The government has designated 2026 as the Total Defence Year, tasking DSB and the Armed Forces with exercises and public information campaigns throughout the year. The objective is to strengthen Norway’s ability to prevent and manage security policy crises and war through nationwide drills involving military units, municipalities, and critical infrastructure.
During the visit, Morten Harangen emphasized that shelters are only one part of total preparedness. The DSB has been running public information campaigns since 2018, and Harangen notes that awareness of self-preparedness has markedly improved. The government’s advice for households is clear: store enough food and water for at least one week.
“Water is the most important thing — three liters per person per day,” Harangen has said publicly. Many people forget this: DSB surveys show that even those who think about stockpiling often overlook water.

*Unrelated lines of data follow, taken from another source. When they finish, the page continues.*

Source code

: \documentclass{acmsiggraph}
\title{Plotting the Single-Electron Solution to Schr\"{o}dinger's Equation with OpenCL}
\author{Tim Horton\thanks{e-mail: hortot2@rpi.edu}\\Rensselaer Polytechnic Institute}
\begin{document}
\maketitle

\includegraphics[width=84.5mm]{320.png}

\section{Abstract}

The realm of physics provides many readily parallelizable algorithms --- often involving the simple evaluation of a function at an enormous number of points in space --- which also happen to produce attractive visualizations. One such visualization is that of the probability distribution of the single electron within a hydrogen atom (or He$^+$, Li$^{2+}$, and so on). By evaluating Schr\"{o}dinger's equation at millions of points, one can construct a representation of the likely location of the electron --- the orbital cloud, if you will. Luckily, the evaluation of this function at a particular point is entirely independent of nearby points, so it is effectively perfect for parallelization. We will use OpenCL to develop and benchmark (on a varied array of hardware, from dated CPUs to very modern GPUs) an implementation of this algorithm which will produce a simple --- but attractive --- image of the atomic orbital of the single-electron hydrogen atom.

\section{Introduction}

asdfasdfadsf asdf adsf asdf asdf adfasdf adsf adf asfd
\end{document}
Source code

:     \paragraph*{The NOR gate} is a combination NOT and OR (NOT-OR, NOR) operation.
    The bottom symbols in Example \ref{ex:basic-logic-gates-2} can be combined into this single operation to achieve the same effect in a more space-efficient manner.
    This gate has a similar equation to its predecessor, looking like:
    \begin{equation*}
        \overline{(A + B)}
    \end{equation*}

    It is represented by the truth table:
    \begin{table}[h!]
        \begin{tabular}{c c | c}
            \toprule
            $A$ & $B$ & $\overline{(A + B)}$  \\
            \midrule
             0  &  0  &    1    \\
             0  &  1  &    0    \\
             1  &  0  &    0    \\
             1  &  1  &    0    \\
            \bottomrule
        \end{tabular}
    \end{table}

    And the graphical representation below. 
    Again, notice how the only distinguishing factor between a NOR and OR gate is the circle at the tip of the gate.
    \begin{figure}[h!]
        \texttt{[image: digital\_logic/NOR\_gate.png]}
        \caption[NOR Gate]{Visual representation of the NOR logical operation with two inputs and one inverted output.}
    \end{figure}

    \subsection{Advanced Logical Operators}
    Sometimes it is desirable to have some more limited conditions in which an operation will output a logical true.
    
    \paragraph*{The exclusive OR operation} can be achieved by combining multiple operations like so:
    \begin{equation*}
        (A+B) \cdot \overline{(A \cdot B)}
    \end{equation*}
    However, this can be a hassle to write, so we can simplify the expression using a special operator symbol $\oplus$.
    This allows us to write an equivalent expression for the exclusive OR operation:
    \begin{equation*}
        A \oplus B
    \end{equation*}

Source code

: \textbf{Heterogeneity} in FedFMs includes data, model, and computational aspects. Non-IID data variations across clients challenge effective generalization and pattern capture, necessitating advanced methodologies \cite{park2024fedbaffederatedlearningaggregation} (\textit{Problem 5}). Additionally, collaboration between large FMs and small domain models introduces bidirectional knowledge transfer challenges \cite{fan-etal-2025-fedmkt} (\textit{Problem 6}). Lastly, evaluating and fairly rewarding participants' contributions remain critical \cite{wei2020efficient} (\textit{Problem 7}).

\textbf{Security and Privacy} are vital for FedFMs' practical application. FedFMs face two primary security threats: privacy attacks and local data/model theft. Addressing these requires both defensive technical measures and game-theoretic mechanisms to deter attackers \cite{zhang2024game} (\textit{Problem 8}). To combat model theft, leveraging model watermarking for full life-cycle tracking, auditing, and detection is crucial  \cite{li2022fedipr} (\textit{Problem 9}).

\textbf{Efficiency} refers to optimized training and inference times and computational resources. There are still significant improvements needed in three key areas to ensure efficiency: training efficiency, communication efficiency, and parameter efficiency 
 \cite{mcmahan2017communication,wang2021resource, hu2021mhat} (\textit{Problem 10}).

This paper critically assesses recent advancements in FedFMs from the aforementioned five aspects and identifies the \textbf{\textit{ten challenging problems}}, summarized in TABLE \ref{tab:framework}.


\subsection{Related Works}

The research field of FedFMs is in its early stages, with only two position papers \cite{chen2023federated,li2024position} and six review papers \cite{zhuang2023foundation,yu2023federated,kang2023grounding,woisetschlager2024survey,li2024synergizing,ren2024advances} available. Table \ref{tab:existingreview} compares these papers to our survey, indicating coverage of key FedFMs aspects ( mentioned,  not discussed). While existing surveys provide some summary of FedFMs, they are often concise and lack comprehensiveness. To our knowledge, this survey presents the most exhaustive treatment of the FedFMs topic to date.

if the air raid siren sounds, the family pet will not be allowed into the shelter. “Seeking protection against war operations is such an extreme situation that it requires different priorities than in peacetime,” says DSB Director Elisabeth Aarsæther. DSB has confirmed this rule remains in effect, and with Norway having the Nordic region’s lowest shelter coverage, prioritizing people is unavoidable.
The new shelter requirement is part of a broader shift. The white paper also proposes increasing civil defense conscripts, strengthening cyber preparedness, and tightening foreign investment rules for strategic industries.
For those who remember the Cold War — and for those who grew up in the peaceful decades after — the image of Norwegians standing in a cold mountain tunnel, 0.6 square meters each, waiting for an all-clear that may never come, is both foreign and unnervingly real.
But as Knudsen put it during our visit, the lesson from Ukraine is clear: you don’t need perfect facilities. You need basic protection, and you need a lot of it.
The question now is not whether Norway will build new shelters. The question is how quickly — and how many. And for those in the eight civil defense districts that conducted not a single inspection last year, the question is also: are the shelters we already have even ready to use?